Document images with source code:
───
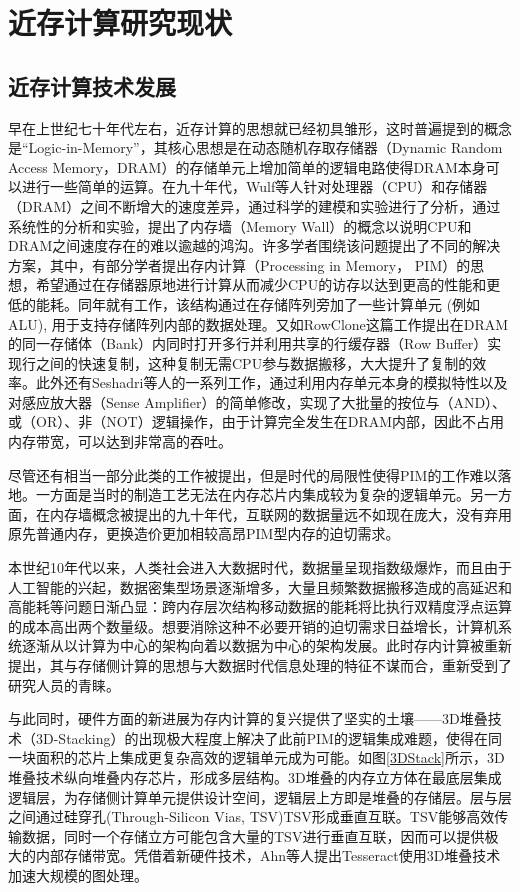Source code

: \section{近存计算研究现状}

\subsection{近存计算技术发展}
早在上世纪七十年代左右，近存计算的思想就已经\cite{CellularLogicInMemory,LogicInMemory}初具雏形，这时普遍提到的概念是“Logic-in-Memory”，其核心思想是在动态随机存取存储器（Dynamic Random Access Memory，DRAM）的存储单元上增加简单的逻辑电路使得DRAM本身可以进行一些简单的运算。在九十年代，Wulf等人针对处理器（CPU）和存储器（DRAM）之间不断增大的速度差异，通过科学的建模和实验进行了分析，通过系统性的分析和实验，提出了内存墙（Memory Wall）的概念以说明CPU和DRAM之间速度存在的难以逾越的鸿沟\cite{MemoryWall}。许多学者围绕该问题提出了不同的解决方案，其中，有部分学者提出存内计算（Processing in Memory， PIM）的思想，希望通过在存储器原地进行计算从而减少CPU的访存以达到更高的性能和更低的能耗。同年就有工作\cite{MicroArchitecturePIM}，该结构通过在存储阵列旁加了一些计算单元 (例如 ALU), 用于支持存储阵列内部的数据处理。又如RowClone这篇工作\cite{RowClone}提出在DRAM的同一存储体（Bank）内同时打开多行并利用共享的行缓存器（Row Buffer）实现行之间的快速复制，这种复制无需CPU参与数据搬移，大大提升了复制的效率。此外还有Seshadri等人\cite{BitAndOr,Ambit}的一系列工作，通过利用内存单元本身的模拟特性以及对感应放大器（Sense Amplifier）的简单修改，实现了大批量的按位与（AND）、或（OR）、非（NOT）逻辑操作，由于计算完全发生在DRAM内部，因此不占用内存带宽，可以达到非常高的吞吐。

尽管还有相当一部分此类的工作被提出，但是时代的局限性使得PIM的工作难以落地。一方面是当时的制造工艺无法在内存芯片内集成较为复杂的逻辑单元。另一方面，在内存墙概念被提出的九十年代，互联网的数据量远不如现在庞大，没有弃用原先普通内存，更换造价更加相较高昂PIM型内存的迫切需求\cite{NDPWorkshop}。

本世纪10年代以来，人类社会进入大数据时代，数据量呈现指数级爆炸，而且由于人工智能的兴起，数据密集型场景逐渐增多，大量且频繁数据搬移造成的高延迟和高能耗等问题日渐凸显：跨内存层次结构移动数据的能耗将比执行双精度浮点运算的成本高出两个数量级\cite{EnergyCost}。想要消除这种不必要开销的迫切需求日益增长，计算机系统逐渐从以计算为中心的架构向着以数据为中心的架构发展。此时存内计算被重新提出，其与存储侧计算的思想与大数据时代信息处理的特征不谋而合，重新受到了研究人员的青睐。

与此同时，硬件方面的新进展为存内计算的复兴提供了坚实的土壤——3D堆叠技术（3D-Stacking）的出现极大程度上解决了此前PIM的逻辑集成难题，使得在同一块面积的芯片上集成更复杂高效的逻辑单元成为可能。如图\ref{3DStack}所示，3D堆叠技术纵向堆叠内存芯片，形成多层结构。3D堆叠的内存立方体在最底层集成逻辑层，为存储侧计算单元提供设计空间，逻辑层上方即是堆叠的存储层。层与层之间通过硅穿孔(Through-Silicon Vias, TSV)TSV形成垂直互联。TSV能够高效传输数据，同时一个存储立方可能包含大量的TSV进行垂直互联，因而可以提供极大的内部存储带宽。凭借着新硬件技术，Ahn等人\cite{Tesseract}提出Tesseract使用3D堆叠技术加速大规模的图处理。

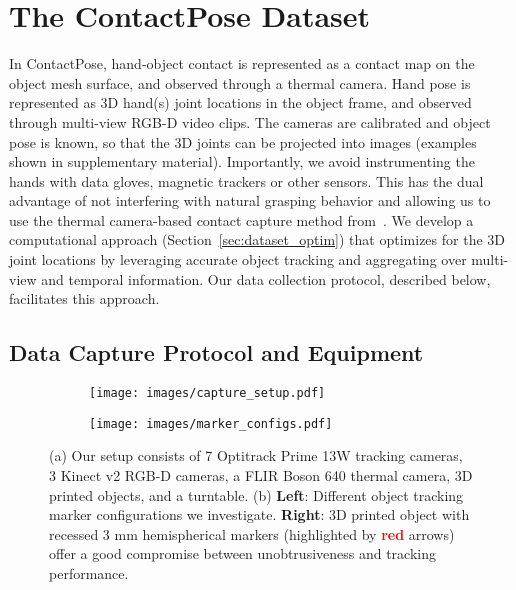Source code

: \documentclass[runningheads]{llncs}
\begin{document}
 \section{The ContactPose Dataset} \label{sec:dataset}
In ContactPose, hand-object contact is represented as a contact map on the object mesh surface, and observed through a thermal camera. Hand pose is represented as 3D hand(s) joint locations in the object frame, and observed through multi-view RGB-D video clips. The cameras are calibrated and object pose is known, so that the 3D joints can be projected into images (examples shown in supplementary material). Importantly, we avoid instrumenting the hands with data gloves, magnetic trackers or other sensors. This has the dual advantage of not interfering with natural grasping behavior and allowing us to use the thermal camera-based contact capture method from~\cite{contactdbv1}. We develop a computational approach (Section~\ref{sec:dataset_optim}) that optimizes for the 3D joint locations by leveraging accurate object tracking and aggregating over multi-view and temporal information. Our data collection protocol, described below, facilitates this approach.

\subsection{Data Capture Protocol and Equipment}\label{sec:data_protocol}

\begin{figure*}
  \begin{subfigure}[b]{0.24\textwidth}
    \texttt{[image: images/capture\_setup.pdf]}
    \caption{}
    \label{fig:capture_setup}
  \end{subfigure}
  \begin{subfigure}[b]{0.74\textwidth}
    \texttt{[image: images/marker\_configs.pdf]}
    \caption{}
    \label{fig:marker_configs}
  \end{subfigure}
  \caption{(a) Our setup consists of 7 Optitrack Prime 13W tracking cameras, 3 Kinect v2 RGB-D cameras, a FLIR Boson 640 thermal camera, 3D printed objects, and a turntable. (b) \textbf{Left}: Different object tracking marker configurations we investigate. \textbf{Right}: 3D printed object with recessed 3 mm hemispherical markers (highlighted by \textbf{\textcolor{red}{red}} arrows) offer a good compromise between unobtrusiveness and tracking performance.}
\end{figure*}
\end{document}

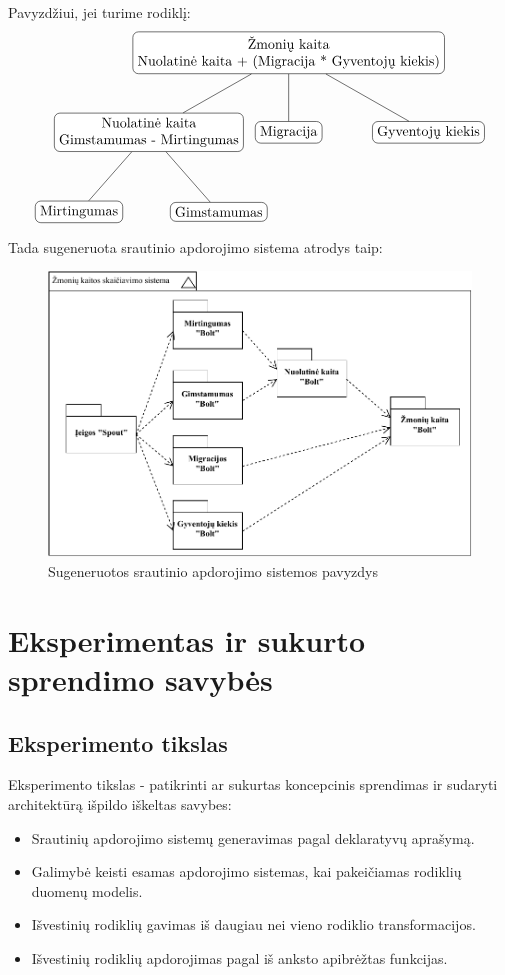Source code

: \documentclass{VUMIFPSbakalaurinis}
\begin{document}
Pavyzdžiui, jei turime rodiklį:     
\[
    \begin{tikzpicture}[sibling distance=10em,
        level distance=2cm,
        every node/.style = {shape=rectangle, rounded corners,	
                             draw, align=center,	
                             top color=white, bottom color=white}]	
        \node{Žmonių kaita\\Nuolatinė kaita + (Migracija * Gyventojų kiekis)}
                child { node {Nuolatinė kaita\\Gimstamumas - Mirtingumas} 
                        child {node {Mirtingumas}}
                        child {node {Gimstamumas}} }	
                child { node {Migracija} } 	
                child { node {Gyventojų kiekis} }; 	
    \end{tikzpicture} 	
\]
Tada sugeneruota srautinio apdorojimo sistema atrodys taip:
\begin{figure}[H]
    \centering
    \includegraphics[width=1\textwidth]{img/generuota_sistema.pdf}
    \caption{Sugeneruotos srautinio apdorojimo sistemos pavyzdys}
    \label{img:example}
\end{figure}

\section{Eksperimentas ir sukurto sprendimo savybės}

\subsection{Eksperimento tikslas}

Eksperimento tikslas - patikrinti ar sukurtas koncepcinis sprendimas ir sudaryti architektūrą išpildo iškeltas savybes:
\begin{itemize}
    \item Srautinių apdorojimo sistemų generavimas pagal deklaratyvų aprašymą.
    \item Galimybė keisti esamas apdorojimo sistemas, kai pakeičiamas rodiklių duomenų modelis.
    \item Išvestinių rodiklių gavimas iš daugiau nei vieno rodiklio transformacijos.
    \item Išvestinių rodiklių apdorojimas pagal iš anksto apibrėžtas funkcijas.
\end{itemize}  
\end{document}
───
■ Problem to solve: Word for word, reproduce all the data, but not the pictures.

■ Response to the task:
Source code

: \section{近存计算研究现状}

\subsection{近存计算技术发展}
早在上世纪七十年代左右，近存计算的思想就已经\cite{CellularLogicInMemory,LogicInMemory}初具雏形，这时普遍提到的概念是“Logic-in-Memory”，其核心思想是在动态随机存取存储器（Dynamic Random Access Memory，DRAM）的存储单元上增加简单的逻辑电路使得DRAM本身可以进行一些简单的运算。在九十年代，Wulf等人针对处理器（CPU）和存储器（DRAM）之间不断增大的速度差异，通过科学的建模和实验进行了分析，通过系统性的分析和实验，提出了内存墙（Memory Wall）的概念以说明CPU和DRAM之间速度存在的难以逾越的鸿沟\cite{MemoryWall}。许多学者围绕该问题提出了不同的解决方案，其中，有部分学者提出存内计算（Processing in Memory， PIM）的思想，希望通过在存储器原地进行计算从而减少CPU的访存以达到更高的性能和更低的能耗。同年就有工作\cite{MicroArchitecturePIM}，该结构通过在存储阵列旁加了一些计算单元 (例如 ALU), 用于支持存储阵列内部的数据处理。又如RowClone这篇工作\cite{RowClone}提出在DRAM的同一存储体（Bank）内同时打开多行并利用共享的行缓存器（Row Buffer）实现行之间的快速复制，这种复制无需CPU参与数据搬移，大大提升了复制的效率。此外还有Seshadri等人\cite{BitAndOr,Ambit}的一系列工作，通过利用内存单元本身的模拟特性以及对感应放大器（Sense Amplifier）的简单修改，实现了大批量的按位与（AND）、或（OR）、非（NOT）逻辑操作，由于计算完全发生在DRAM内部，因此不占用内存带宽，可以达到非常高的吞吐。

尽管还有相当一部分此类的工作被提出，但是时代的局限性使得PIM的工作难以落地。一方面是当时的制造工艺无法在内存芯片内集成较为复杂的逻辑单元。另一方面，在内存墙概念被提出的九十年代，互联网的数据量远不如现在庞大，没有弃用原先普通内存，更换造价更加相较高昂PIM型内存的迫切需求\cite{NDPWorkshop}。

本世纪10年代以来，人类社会进入大数据时代，数据量呈现指数级爆炸，而且由于人工智能的兴起，数据密集型场景逐渐增多，大量且频繁数据搬移造成的高延迟和高能耗等问题日渐凸显：跨内存层次结构移动数据的能耗将比执行双精度浮点运算的成本高出两个数量级\cite{EnergyCost}。想要消除这种不必要开销的迫切需求日益增长，计算机系统逐渐从以计算为中心的架构向着以数据为中心的架构发展。此时存内计算被重新提出，其与存储侧计算的思想与大数据时代信息处理的特征不谋而合，重新受到了研究人员的青睐。

与此同时，硬件方面的新进展为存内计算的复兴提供了坚实的土壤——3D堆叠技术（3D-Stacking）的出现极大程度上解决了此前PIM的逻辑集成难题，使得在同一块面积的芯片上集成更复杂高效的逻辑单元成为可能。如图\ref{3DStack}所示，3D堆叠技术纵向堆叠内存芯片，形成多层结构。3D堆叠的内存立方体在最底层集成逻辑层，为存储侧计算单元提供设计空间，逻辑层上方即是堆叠的存储层。层与层之间通过硅穿孔(Through-Silicon Vias, TSV)TSV形成垂直互联。TSV能够高效传输数据，同时一个存储立方可能包含大量的TSV进行垂直互联，因而可以提供极大的内部存储带宽。凭借着新硬件技术，Ahn等人\cite{Tesseract}提出Tesseract使用3D堆叠技术加速大规模的图处理。

Source code

: \documentclass[runningheads]{llncs}
\begin{document}
 \section{The ContactPose Dataset} \label{sec:dataset}
In ContactPose, hand-object contact is represented as a contact map on the object mesh surface, and observed through a thermal camera. Hand pose is represented as 3D hand(s) joint locations in the object frame, and observed through multi-view RGB-D video clips. The cameras are calibrated and object pose is known, so that the 3D joints can be projected into images (examples shown in supplementary material). Importantly, we avoid instrumenting the hands with data gloves, magnetic trackers or other sensors. This has the dual advantage of not interfering with natural grasping behavior and allowing us to use the thermal camera-based contact capture method from~\cite{contactdbv1}. We develop a computational approach (Section~\ref{sec:dataset_optim}) that optimizes for the 3D joint locations by leveraging accurate object tracking and aggregating over multi-view and temporal information. Our data collection protocol, described below, facilitates this approach.

\subsection{Data Capture Protocol and Equipment}\label{sec:data_protocol}

\begin{figure*}
  \begin{subfigure}[b]{0.24\textwidth}
    \texttt{[image: images/capture\_setup.pdf]}
    \caption{}
    \label{fig:capture_setup}
  \end{subfigure}
  \begin{subfigure}[b]{0.74\textwidth}
    \texttt{[image: images/marker\_configs.pdf]}
    \caption{}
    \label{fig:marker_configs}
  \end{subfigure}
  \caption{(a) Our setup consists of 7 Optitrack Prime 13W tracking cameras, 3 Kinect v2 RGB-D cameras, a FLIR Boson 640 thermal camera, 3D printed objects, and a turntable. (b) \textbf{Left}: Different object tracking marker configurations we investigate. \textbf{Right}: 3D printed object with recessed 3 mm hemispherical markers (highlighted by \textbf{\textcolor{red}{red}} arrows) offer a good compromise between unobtrusiveness and tracking performance.}
\end{figure*}
\end{document}

Source code

: \documentclass{VUMIFPSbakalaurinis}
\begin{document}
Pavyzdžiui, jei turime rodiklį:     
\[
    \begin{tikzpicture}[sibling distance=10em,
        level distance=2cm,
        every node/.style = {shape=rectangle, rounded corners,	
                             draw, align=center,	
                             top color=white, bottom color=white}]	
        \node{Žmonių kaita\\Nuolatinė kaita + (Migracija * Gyventojų kiekis)}
                child { node {Nuolatinė kaita\\Gimstamumas - Mirtingumas} 
                        child {node {Mirtingumas}}
                        child {node {Gimstamumas}} }	
                child { node {Migracija} } 	
                child { node {Gyventojų kiekis} }; 	
    \end{tikzpicture} 	
\]
Tada sugeneruota srautinio apdorojimo sistema atrodys taip:
\begin{figure}[H]
    \centering
    \includegraphics[width=1\textwidth]{img/generuota_sistema.pdf}
    \caption{Sugeneruotos srautinio apdorojimo sistemos pavyzdys}
    \label{img:example}
\end{figure}

\section{Eksperimentas ir sukurto sprendimo savybės}

\subsection{Eksperimento tikslas}

Eksperimento tikslas - patikrinti ar sukurtas koncepcinis sprendimas ir sudaryti architektūrą išpildo iškeltas savybes:
\begin{itemize}
    \item Srautinių apdorojimo sistemų generavimas pagal deklaratyvų aprašymą.
    \item Galimybė keisti esamas apdorojimo sistemas, kai pakeičiamas rodiklių duomenų modelis.
    \item Išvestinių rodiklių gavimas iš daugiau nei vieno rodiklio transformacijos.
    \item Išvestinių rodiklių apdorojimas pagal iš anksto apibrėžtas funkcijas.
\end{itemize}  
\end{document}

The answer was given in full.